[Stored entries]
%%
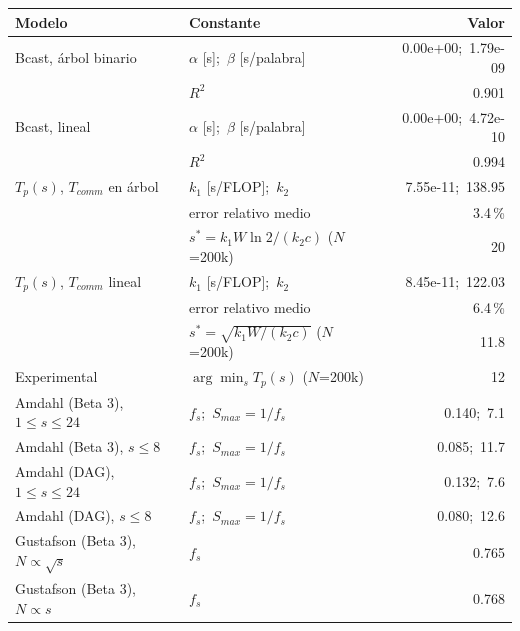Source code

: \begin{tabular}{llr}
\toprule
Modelo & Constante & Valor \\
\midrule
Bcast, árbol binario & $\alpha$ [s];\ $\beta$ [s/palabra] & 0.00e+00;\ 1.79e-09 \\
 & $R^2$ & 0.901 \\
Bcast, lineal & $\alpha$ [s];\ $\beta$ [s/palabra] & 0.00e+00;\ 4.72e-10 \\
 & $R^2$ & 0.994 \\
\midrule
$T_p(s)$, $T_{comm}$ en árbol & $k_1$ [s/FLOP];\ $k_2$ & 7.55e-11;\ 138.95 \\
 & error relativo medio & 3.4\,\% \\
 & $s^*=k_1W\ln 2/(k_2c)$ ($N$=200k) & 20 \\
$T_p(s)$, $T_{comm}$ lineal & $k_1$ [s/FLOP];\ $k_2$ & 8.45e-11;\ 122.03 \\
 & error relativo medio & 6.4\,\% \\
 & $s^*=\sqrt{k_1W/(k_2c)}$ ($N$=200k) & 11.8 \\
Experimental & $\arg\min_s T_p(s)$ ($N$=200k) & 12 \\
\midrule
Amdahl (Beta 3), $1\le s\le 24$ & $f_s$;\ $S_{max}=1/f_s$ & 0.140;\ 7.1 \\
Amdahl (Beta 3), $s\le 8$ & $f_s$;\ $S_{max}=1/f_s$ & 0.085;\ 11.7 \\
Amdahl (DAG), $1\le s\le 24$ & $f_s$;\ $S_{max}=1/f_s$ & 0.132;\ 7.6 \\
Amdahl (DAG), $s\le 8$ & $f_s$;\ $S_{max}=1/f_s$ & 0.080;\ 12.6 \\
Gustafson (Beta 3), $N\propto\sqrt{s}$ & $f_s$ & 0.765 \\
Gustafson (Beta 3), $N\propto s$ & $f_s$ & 0.768 \\
\bottomrule
\end{tabular}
%%
• WHAT IS NEEDED:
For each line above that carries the word "comm", copy it out.

• TASK RESPONSE:
$T_p(s)$, $T_{comm}$ en árbol & $k_1$ [s/FLOP];\ $k_2$ & 7.55e-11;\ 138.95 \\
$T_p(s)$, $T_{comm}$ lineal & $k_1$ [s/FLOP];\ $k_2$ & 8.45e-11;\ 122.03 \\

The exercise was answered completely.